# Task objective
Copy out the listing exactly.
----
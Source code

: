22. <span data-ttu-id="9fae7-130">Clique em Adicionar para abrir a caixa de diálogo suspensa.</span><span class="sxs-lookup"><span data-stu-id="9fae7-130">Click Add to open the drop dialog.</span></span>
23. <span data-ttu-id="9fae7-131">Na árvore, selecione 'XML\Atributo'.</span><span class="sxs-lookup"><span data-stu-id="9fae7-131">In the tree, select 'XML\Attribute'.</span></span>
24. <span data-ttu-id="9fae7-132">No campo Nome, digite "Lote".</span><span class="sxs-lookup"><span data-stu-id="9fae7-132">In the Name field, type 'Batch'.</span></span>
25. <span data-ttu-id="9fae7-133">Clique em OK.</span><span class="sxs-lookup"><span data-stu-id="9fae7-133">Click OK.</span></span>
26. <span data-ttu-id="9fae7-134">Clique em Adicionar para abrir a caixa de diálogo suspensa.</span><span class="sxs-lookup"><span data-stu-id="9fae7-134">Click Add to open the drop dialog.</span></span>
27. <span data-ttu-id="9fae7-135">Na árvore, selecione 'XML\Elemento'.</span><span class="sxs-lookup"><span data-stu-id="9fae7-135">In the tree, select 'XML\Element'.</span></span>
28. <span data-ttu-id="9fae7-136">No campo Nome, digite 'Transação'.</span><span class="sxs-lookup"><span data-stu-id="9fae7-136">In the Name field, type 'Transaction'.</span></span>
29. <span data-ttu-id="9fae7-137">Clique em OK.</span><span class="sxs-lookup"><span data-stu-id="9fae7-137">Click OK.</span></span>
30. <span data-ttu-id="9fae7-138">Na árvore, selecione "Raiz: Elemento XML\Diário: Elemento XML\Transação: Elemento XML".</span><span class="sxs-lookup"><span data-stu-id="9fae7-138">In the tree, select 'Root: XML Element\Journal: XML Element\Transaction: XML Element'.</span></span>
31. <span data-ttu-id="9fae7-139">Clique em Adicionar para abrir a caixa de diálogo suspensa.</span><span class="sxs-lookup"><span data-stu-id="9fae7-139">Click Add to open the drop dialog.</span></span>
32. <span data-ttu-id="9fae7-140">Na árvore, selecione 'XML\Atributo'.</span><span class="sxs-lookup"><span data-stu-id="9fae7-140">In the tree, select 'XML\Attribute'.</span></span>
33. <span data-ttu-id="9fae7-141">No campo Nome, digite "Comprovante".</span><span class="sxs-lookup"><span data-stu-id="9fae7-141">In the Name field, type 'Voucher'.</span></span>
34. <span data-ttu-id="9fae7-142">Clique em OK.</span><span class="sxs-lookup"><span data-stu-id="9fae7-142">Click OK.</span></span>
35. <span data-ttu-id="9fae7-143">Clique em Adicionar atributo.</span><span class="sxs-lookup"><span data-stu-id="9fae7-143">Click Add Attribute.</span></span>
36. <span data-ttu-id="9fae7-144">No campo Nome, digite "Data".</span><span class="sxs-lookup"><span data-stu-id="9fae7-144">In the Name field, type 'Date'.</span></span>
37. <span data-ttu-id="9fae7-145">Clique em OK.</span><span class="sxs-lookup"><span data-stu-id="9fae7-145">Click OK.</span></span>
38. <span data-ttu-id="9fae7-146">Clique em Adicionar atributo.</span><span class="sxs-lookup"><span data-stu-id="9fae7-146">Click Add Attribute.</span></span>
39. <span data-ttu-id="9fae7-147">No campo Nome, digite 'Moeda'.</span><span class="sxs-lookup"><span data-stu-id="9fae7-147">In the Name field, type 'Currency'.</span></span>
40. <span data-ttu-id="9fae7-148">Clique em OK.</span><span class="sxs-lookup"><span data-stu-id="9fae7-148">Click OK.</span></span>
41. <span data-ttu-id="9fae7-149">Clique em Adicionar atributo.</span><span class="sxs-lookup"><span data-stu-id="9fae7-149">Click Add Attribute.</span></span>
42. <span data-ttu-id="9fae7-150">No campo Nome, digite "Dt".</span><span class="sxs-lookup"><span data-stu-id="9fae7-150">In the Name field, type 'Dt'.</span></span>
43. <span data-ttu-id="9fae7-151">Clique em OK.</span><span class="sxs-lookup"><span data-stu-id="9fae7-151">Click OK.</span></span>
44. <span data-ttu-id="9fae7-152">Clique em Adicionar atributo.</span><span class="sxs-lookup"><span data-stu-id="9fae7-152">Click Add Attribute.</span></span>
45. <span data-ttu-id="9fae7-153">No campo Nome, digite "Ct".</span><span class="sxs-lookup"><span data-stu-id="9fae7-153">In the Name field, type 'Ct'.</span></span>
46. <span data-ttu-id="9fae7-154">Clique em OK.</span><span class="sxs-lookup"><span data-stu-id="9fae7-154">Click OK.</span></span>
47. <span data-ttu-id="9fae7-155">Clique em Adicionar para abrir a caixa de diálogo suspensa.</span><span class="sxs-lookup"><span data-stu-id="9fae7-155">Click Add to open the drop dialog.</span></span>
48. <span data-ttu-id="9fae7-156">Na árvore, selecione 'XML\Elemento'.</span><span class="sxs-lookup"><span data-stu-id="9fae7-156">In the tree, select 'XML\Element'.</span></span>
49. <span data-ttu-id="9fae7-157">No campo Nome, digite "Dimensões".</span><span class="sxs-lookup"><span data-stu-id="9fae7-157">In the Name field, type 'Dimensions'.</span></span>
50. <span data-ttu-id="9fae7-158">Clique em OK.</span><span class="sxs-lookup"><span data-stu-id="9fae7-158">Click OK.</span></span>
----
# Result below
Source code

:22. <span data-ttu-id="9fae7-130">Clique em Adicionar para abrir a caixa de diálogo suspensa.</span><span class="sxs-lookup"><span data-stu-id="9fae7-130">Click Add to open the drop dialog.</span></span>
23. <span data-ttu-id="9fae7-131">Na árvore, selecione 'XML\Atributo'.</span><span class="sxs-lookup"><span data-stu-id="9fae7-131">In the tree, select 'XML\Attribute'.</span></span>
24. <span data-ttu-id="9fae7-132">No campo Nome, digite "Lote".</span><span class="sxs-lookup"><span data-stu-id="9fae7-132">In the Name field, type 'Batch'.</span></span>
25. <span data-ttu-id="9fae7-133">Clique em OK.</span><span class="sxs-lookup"><span data-stu-id="9fae7-133">Click OK.</span></span>
26. <span data-ttu-id="9fae7-134">Clique em Adicionar para abrir a caixa de diálogo suspensa.</span><span class="sxs-lookup"><span data-stu-id="9fae7-134">Click Add to open the drop dialog.</span></span>
27. <span data-ttu-id="9fae7-135">Na árvore, selecione 'XML\Elemento'.</span><span class="sxs-lookup"><span data-stu-id="9fae7-135">In the tree, select 'XML\Element'.</span></span>
28. <span data-ttu-id="9fae7-136">No campo Nome, digite 'Transação'.</span><span class="sxs-lookup"><span data-stu-id="9fae7-136">In the Name field, type 'Transaction'.</span></span>
29. <span data-ttu-id="9fae7-137">Clique em OK.</span><span class="sxs-lookup"><span data-stu-id="9fae7-137">Click OK.</span></span>
30. <span data-ttu-id="9fae7-138">Na árvore, selecione "Raiz: Elemento XML\Diário: Elemento XML\Transação: Elemento XML".</span><span class="sxs-lookup"><span data-stu-id="9fae7-138">In the tree, select 'Root: XML Element\Journal: XML Element\Transaction: XML Element'.</span></span>
31. <span data-ttu-id="9fae7-139">Clique em Adicionar para abrir a caixa de diálogo suspensa.</span><span class="sxs-lookup"><span data-stu-id="9fae7-139">Click Add to open the drop dialog.</span></span>
32. <span data-ttu-id="9fae7-140">Na árvore, selecione 'XML\Atributo'.</span><span class="sxs-lookup"><span data-stu-id="9fae7-140">In the tree, select 'XML\Attribute'.</span></span>
33. <span data-ttu-id="9fae7-141">No campo Nome, digite "Comprovante".</span><span class="sxs-lookup"><span data-stu-id="9fae7-141">In the Name field, type 'Voucher'.</span></span>
34. <span data-ttu-id="9fae7-142">Clique em OK.</span><span class="sxs-lookup"><span data-stu-id="9fae7-142">Click OK.</span></span>
35. <span data-ttu-id="9fae7-143">Clique em Adicionar atributo.</span><span class="sxs-lookup"><span data-stu-id="9fae7-143">Click Add Attribute.</span></span>
36. <span data-ttu-id="9fae7-144">No campo Nome, digite "Data".</span><span class="sxs-lookup"><span data-stu-id="9fae7-144">In the Name field, type 'Date'.</span></span>
37. <span data-ttu-id="9fae7-145">Clique em OK.</span><span class="sxs-lookup"><span data-stu-id="9fae7-145">Click OK.</span></span>
38. <span data-ttu-id="9fae7-146">Clique em Adicionar atributo.</span><span class="sxs-lookup"><span data-stu-id="9fae7-146">Click Add Attribute.</span></span>
39. <span data-ttu-id="9fae7-147">No campo Nome, digite 'Moeda'.</span><span class="sxs-lookup"><span data-stu-id="9fae7-147">In the Name field, type 'Currency'.</span></span>
40. <span data-ttu-id="9fae7-148">Clique em OK.</span><span class="sxs-lookup"><span data-stu-id="9fae7-148">Click OK.</span></span>
41. <span data-ttu-id="9fae7-149">Clique em Adicionar atributo.</span><span class="sxs-lookup"><span data-stu-id="9fae7-149">Click Add Attribute.</span></span>
42. <span data-ttu-id="9fae7-150">No campo Nome, digite "Dt".</span><span class="sxs-lookup"><span data-stu-id="9fae7-150">In the Name field, type 'Dt'.</span></span>
43. <span data-ttu-id="9fae7-151">Clique em OK.</span><span class="sxs-lookup"><span data-stu-id="9fae7-151">Click OK.</span></span>
44. <span data-ttu-id="9fae7-152">Clique em Adicionar atributo.</span><span class="sxs-lookup"><span data-stu-id="9fae7-152">Click Add Attribute.</span></span>
45. <span data-ttu-id="9fae7-153">No campo Nome, digite "Ct".</span><span class="sxs-lookup"><span data-stu-id="9fae7-153">In the Name field, type 'Ct'.</span></span>
46. <span data-ttu-id="9fae7-154">Clique em OK.</span><span class="sxs-lookup"><span data-stu-id="9fae7-154">Click OK.</span></span>
47. <span data-ttu-id="9fae7-155">Clique em Adicionar para abrir a caixa de diálogo suspensa.</span><span class="sxs-lookup"><span data-stu-id="9fae7-155">Click Add to open the drop dialog.</span></span>
48. <span data-ttu-id="9fae7-156">Na árvore, selecione 'XML\Elemento'.</span><span class="sxs-lookup"><span data-stu-id="9fae7-156">In the tree, select 'XML\Element'.</span></span>
49. <span data-ttu-id="9fae7-157">No campo Nome, digite "Dimensões".</span><span class="sxs-lookup"><span data-stu-id="9fae7-157">In the Name field, type 'Dimensions'.</span></span>
50. <span data-ttu-id="9fae7-158">Clique em OK.</span><span class="sxs-lookup"><span data-stu-id="9fae7-158">Click OK.</span></span>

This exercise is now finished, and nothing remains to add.